Seriake Dickson, Governor of Bayelsa State, says we must "call a spade a spade" instead of saying farmers are clashing with herders if we must resolve the killings in some parts of the country.

He also described the killings, particularly in the north, as the biggest ever existential threat to the nation’s coporate existence since after the civil war.

According to a press statement signed by the Governor's Chief Press Secretary, Francis Ottah Agbo, Sylva said this on Friday in Abuja while delivering a lecture titled 'Cultural Values, National Security and Challenges of Contemporary Governance: Perspective From Bayelsa State Experience', organised by the Institute of Security Studies (ISS).

Dickson condemned the recent killings and warned that the country would cease to have a future if President Muhammadu Buhari fails to urgently mobilise Nigerians to build a non-partisan consensus to avert the senseless killings.

He lamented that politicians were using the security structure of the country to torment innocent citizens for their selfish ends, thereby causing national insecurity and instability.

"It is very clear that Nigeria's lopsided federal system and over-centralization of security powers and the politicisation of security by several agencies are a major clause of instability and pose a threat to national stability," he said.

"I was talking the politics of insecurity and the insecurity of politics occasioned by the abuse of Nigeria's federal system and the ease at which those who control power at the federal level undermine law and order in parts of our country and make it difficult for our citizens to feel safe and to feel protected under the law.

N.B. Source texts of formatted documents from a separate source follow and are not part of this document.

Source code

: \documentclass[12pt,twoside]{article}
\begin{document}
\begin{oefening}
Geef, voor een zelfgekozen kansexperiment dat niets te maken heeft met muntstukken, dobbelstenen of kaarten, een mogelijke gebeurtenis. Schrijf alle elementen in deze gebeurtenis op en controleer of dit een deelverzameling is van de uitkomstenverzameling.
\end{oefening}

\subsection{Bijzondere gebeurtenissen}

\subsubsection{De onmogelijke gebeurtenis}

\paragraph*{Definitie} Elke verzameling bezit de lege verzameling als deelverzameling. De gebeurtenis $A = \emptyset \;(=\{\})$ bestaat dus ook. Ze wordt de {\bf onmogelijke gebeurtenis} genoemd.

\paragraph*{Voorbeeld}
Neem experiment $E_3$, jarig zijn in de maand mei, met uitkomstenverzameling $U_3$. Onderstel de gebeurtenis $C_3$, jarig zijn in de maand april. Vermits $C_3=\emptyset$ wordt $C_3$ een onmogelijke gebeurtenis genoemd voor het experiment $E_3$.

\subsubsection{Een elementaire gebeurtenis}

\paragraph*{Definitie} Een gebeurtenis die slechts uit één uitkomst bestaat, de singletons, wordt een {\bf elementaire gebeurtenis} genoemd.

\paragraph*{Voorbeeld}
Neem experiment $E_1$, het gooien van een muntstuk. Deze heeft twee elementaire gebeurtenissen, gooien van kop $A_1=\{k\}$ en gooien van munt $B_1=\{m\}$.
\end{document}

"When you correct this abuse of federal system, the governors of Benue and Taraba will be in the position to mobilise the security resources of their States... I remember the governor of Zamfara said he didn't want to be addressed as the Chief Security Officer of the state."

He added that although the military had made appreciable progress in its fight against Book Haram, recent events in the country show that the war against terrorism is far from over. He, therefore, called on stakeholders irrespective of their political parties to unite in order to proffer solutions to the lingering insecurity in the country.

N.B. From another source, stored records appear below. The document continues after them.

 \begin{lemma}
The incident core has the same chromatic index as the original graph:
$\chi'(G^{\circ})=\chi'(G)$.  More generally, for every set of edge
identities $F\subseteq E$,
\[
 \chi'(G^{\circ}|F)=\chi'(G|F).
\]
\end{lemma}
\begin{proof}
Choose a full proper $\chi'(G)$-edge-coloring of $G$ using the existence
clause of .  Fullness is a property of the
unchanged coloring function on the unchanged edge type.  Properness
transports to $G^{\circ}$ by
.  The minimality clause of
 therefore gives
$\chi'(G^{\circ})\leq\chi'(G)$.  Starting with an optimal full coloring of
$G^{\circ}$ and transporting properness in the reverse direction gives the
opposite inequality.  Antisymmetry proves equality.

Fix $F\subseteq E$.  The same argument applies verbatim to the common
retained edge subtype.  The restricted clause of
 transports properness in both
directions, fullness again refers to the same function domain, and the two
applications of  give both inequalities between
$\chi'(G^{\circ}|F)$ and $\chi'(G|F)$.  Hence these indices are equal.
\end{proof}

Dickson maintained what is going on in Nigeria is more than the historical herdsmen-farmers clashes, saying the country has lost too many innocent souls to the killings.

"Who are the farmers having clashes with herdsmen in Sokoto, Zamfara and other places. We must call a spade a spade for the good of our country," he said.

“We are dealing with a calculated attack on our country. We are dealing with machinery of violence against innocent Nigerians. Yes we have historical incidents of herdsmen and farmers clash but what is going on is far more than that.

“All Nigerians and people of goodwill should show patriotism and let us interrogate this issues properly.”